One American who does is my all-time favourite preacher, the Reverend Jeremiah Wright. Wright delivered the following sermon on Sunday, September 16, 2001, just 5 days after the terror bombings of the World Trade Center and the Pentagon on September 11. Imagine how much longer it'd be if he were delivering it today:

"Violence begets violence. Hatred begets hatred. And terrorism begets terrorism.

"A white man said that y'all, not a black militant - Ambassador to Iraq, Edward Peck. Not a reverend who preaches about racism. An ambassador whose eyes are wide open and who is trying to get us to wake up and move away from this dangerous precipice upon which we are now poised.

"He pointed out, a white man, an ambassador, he pointed out that what Malcolm X said when he got silenced by Elijah Mohammad was in fact true - America's chickens are coming home to roost.

"We took this country by terror away from the Sioux, the Apache, the Arawak, the Comanche, the Arapaho, the Navajo. Terrorism!

"We took Africans from their country to build our way of ease and kept them enslaved and living in fear. Terrorism!

"We bombed Grenada and killed innocent civilians, babies, non-military personnel.

"We bombed the black civilian community of Panama with stealth bombers and killed unarmed teenagers and toddlers, pregnant mothers and hard-working fathers. 

"We bombed Qaddafi's home and killed his child. Blessed are they who bash your children's head against the rock.*

"We bombed Iraq. We killed unarmed civilians trying to make a living. We bombed a plant in Sudan to pay back for the attack on our embassy, killed hundreds of hard-working people, mothers and fathers who left home to go that day not knowing they'd never get back home.

"We bombed Hiroshima. We bombed Nagasaki, and we nuked far more than the thousands in New York and the Pentagon, and we never batted an eye.

"Kids playing in the playground. Mothers picking up children after school. Civilians, not soldiers, people just trying to make it day by day.

"We have supported state terrorism against the Palestinians and black South Africans, and now we are indignant because the stuff we have done overseas is now brought right back into our own front yards. America's chickens are coming home to roost.

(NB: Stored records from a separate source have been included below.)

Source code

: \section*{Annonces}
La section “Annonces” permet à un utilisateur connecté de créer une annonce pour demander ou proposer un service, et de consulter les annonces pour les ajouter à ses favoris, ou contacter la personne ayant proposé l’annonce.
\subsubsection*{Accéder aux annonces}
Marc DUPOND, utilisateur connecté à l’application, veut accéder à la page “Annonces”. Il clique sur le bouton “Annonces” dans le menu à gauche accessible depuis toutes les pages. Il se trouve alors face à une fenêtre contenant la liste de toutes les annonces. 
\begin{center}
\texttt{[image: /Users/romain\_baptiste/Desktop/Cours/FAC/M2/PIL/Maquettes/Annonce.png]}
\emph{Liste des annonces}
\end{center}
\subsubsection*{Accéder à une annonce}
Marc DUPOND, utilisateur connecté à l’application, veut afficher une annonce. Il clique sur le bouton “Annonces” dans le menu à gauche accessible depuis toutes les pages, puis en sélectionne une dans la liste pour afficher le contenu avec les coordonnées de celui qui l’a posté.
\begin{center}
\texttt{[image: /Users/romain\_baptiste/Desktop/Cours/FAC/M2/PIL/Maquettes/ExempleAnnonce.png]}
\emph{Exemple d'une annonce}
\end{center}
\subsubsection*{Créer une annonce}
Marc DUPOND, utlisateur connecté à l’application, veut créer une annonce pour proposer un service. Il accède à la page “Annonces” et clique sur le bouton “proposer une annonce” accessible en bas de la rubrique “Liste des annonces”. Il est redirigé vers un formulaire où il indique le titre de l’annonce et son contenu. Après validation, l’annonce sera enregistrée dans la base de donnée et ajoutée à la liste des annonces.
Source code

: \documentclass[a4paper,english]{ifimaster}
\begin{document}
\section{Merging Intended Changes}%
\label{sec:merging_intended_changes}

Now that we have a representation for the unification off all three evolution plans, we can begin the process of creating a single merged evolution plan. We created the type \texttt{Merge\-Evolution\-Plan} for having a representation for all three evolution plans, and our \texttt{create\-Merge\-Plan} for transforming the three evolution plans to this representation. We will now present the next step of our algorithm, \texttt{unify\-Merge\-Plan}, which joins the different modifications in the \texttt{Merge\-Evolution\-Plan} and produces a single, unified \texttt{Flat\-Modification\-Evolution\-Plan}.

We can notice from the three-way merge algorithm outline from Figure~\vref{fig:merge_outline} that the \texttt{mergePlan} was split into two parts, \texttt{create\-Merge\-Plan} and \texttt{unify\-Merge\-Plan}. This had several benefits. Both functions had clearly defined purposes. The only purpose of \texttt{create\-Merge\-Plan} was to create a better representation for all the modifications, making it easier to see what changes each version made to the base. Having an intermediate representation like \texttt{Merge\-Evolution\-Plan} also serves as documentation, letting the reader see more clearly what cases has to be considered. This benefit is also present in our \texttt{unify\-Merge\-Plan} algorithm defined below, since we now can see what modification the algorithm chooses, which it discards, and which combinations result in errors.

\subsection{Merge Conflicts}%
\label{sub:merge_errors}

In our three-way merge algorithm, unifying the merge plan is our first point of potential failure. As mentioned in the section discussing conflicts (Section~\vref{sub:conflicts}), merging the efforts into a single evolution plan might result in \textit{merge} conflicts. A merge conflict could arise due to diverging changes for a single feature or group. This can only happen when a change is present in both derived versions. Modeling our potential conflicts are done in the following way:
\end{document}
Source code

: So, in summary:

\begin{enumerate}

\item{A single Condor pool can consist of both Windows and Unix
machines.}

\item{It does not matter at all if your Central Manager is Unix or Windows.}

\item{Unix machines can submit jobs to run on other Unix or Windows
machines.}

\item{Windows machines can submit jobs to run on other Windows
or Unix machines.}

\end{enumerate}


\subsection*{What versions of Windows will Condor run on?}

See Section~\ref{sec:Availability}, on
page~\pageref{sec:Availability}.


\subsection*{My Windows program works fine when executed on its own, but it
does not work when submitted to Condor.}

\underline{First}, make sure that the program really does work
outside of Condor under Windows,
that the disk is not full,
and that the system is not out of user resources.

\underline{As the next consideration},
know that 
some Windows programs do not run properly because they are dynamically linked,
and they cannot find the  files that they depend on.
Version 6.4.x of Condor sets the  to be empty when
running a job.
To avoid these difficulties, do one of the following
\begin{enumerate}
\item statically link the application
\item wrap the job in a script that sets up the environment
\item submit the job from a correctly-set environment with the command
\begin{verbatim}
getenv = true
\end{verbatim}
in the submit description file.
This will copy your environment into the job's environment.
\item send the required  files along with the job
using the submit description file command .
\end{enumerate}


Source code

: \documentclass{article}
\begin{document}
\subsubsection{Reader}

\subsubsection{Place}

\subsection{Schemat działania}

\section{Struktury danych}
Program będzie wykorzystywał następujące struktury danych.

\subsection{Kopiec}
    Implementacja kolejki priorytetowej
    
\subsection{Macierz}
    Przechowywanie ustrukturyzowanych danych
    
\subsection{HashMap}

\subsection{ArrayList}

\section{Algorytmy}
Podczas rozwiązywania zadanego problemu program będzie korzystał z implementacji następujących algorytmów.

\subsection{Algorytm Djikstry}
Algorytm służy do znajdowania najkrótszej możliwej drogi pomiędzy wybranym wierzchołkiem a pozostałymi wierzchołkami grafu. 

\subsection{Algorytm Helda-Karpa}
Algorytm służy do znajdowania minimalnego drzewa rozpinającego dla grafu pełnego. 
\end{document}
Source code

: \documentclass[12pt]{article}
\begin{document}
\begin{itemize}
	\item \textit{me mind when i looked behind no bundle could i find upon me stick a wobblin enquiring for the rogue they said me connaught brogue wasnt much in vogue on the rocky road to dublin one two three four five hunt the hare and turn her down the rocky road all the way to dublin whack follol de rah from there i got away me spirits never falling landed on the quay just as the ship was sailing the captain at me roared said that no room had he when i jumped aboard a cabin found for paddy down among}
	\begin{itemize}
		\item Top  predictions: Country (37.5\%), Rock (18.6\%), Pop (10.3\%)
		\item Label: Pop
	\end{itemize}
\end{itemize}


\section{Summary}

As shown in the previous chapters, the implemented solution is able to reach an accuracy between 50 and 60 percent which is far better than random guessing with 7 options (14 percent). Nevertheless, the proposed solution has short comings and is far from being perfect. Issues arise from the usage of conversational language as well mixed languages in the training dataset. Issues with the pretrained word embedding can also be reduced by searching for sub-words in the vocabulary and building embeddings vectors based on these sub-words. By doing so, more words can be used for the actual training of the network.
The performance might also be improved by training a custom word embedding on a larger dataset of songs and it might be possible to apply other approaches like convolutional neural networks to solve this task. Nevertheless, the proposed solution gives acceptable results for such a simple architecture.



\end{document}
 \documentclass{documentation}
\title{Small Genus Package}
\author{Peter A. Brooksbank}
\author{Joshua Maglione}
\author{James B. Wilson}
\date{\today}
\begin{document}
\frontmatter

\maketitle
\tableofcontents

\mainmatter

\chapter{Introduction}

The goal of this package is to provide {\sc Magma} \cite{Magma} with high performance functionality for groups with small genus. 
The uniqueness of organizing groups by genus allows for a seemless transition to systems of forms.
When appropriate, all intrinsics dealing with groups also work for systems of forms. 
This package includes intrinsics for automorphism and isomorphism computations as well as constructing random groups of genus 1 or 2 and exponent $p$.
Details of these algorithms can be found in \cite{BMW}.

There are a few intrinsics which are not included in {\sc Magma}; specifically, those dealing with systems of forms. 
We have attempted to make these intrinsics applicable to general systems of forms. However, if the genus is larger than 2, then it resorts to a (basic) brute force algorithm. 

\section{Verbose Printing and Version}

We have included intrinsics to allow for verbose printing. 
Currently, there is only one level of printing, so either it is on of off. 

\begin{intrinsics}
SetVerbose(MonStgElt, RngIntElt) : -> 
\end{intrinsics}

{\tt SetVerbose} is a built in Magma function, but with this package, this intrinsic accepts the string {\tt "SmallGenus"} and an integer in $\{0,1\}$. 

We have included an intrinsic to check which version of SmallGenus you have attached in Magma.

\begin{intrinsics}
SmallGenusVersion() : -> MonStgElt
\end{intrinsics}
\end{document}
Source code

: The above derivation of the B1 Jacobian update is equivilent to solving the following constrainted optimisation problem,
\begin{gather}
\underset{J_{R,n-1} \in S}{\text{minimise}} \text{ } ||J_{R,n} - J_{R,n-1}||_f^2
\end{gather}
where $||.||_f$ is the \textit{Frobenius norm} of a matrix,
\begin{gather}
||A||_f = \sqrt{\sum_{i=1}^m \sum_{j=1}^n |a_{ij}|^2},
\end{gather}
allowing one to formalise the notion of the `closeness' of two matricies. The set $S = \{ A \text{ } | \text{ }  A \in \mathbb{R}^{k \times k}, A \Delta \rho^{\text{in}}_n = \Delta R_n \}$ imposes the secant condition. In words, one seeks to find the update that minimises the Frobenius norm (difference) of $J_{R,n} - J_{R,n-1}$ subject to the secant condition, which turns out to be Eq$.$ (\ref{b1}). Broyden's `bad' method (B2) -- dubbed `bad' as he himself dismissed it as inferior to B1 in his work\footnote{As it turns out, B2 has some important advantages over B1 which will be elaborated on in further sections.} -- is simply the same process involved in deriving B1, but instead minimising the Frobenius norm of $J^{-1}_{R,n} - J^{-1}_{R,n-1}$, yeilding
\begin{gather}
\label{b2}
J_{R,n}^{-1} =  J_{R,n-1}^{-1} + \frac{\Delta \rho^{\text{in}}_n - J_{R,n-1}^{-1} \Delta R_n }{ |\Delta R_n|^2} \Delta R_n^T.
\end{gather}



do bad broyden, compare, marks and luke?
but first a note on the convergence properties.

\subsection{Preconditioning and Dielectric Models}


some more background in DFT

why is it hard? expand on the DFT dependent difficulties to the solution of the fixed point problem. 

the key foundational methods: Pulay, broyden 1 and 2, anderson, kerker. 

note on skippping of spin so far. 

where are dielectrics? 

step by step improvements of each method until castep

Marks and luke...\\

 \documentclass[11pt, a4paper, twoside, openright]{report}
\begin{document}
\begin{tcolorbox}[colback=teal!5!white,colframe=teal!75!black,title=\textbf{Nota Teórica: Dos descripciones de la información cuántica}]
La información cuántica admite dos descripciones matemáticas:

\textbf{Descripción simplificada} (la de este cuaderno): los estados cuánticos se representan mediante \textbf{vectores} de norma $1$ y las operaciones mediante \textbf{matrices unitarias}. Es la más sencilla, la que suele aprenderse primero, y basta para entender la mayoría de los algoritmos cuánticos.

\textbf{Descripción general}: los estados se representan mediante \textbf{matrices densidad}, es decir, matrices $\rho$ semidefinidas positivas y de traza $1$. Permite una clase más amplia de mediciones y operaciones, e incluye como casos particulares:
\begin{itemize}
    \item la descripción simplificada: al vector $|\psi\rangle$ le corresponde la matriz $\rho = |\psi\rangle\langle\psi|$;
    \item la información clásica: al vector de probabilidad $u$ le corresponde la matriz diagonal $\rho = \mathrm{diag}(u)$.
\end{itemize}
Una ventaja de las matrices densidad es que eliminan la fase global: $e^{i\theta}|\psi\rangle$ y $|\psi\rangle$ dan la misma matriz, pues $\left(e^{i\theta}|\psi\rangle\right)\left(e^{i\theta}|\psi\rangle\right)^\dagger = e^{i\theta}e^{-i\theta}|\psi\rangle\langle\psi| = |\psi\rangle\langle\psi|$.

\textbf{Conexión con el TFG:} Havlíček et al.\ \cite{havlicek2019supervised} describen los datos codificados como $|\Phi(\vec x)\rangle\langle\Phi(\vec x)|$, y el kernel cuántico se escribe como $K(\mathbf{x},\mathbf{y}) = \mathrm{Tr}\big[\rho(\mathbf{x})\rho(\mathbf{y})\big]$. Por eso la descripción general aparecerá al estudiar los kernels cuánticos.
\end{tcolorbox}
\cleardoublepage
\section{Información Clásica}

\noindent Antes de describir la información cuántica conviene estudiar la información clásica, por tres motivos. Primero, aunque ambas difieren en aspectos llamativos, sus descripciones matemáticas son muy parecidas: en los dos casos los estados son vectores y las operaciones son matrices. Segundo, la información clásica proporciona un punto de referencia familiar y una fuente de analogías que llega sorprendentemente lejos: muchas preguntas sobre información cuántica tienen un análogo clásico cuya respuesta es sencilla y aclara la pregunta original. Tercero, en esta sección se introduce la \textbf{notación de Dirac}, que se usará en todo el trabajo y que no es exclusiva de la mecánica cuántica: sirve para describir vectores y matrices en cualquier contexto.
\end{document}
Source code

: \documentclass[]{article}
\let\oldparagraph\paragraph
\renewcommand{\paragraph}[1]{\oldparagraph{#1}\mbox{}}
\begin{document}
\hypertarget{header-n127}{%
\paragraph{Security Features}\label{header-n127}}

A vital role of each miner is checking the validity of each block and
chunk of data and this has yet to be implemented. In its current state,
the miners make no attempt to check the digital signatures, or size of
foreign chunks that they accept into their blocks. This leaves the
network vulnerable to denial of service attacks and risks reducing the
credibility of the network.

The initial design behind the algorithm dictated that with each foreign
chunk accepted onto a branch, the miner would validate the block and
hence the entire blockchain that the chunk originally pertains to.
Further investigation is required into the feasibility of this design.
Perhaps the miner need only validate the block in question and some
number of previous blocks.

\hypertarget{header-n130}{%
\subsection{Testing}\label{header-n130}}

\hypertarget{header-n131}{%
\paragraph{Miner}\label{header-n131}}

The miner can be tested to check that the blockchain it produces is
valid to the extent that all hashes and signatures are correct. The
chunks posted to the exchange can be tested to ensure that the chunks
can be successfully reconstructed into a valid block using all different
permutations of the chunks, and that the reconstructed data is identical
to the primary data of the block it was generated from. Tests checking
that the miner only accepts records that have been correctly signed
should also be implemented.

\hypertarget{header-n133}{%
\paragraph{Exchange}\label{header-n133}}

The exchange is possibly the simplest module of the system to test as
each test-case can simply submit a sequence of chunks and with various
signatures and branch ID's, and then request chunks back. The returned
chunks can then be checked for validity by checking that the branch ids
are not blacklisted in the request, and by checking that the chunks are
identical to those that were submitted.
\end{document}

"Violence begets violence. Hatred begets hatred. And terrorism begets terrorism."

[*Psalm 137,9]

2 comments:

Anonymous said...

Unfortunately Macolm X's actual words were something like "Chickens coming home to roost never make me sad, they always make me glad". Reflects the wording of a traditional saying, but an unpleasant sentiment in that context. To take joy in the suffering of another, even an oppressor, is not unusual, but seems to me de-humanising.

MERC said...

I don't see any joy in it, just a recognition that, if you dish it out, don't be surprised if there's a backlash of some sort.